(Stored records)

══════════════════════════════

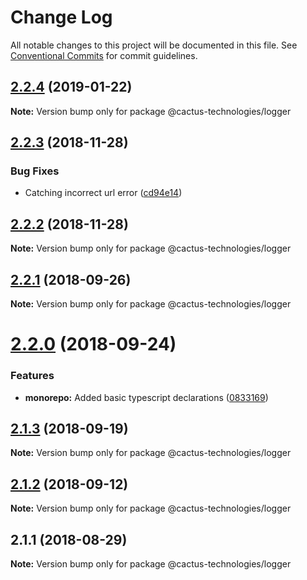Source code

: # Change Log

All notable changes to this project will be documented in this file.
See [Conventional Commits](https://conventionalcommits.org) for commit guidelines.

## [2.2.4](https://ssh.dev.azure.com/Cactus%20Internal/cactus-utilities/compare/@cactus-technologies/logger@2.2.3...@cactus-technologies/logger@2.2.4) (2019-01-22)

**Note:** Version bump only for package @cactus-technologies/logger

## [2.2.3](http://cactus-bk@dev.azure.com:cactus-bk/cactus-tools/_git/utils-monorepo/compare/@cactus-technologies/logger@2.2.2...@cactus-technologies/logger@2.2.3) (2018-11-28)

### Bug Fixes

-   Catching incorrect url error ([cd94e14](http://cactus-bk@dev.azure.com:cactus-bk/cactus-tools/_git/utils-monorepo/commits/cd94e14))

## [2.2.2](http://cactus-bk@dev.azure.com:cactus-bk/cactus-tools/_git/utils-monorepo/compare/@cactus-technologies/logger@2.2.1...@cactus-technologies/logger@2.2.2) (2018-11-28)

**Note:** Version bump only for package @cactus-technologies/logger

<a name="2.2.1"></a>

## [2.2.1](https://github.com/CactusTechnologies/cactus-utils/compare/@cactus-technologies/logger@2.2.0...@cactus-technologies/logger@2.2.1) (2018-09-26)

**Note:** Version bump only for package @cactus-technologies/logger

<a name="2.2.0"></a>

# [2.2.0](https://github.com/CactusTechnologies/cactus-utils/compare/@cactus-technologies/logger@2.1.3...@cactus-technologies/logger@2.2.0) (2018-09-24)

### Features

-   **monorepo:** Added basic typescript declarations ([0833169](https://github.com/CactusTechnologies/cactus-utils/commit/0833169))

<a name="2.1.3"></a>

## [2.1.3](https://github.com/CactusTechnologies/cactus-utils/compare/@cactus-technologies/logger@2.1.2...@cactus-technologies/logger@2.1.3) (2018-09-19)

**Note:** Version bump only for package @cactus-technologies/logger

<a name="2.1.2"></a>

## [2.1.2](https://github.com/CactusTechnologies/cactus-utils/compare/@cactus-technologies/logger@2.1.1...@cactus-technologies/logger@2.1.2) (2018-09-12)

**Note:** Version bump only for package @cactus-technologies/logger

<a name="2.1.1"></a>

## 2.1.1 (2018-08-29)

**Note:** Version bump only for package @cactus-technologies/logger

══════════════════════════════

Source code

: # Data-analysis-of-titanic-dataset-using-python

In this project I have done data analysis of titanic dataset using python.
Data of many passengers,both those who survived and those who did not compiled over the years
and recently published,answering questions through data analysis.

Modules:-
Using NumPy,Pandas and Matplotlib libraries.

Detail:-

══════════════════════════════

[Your objective]:
Copy out, exactly and alone, the lines of the entries above between the ones holding "In this project" and "Using NumPy,Pandas and Matplotlib libraries.", inclusive.

[Answer for the task]:
In this project I have done data analysis of titanic dataset using python.
Data of many passengers,both those who survived and those who did not compiled over the years
and recently published,answering questions through data analysis.

Modules:-
Using NumPy,Pandas and Matplotlib libraries.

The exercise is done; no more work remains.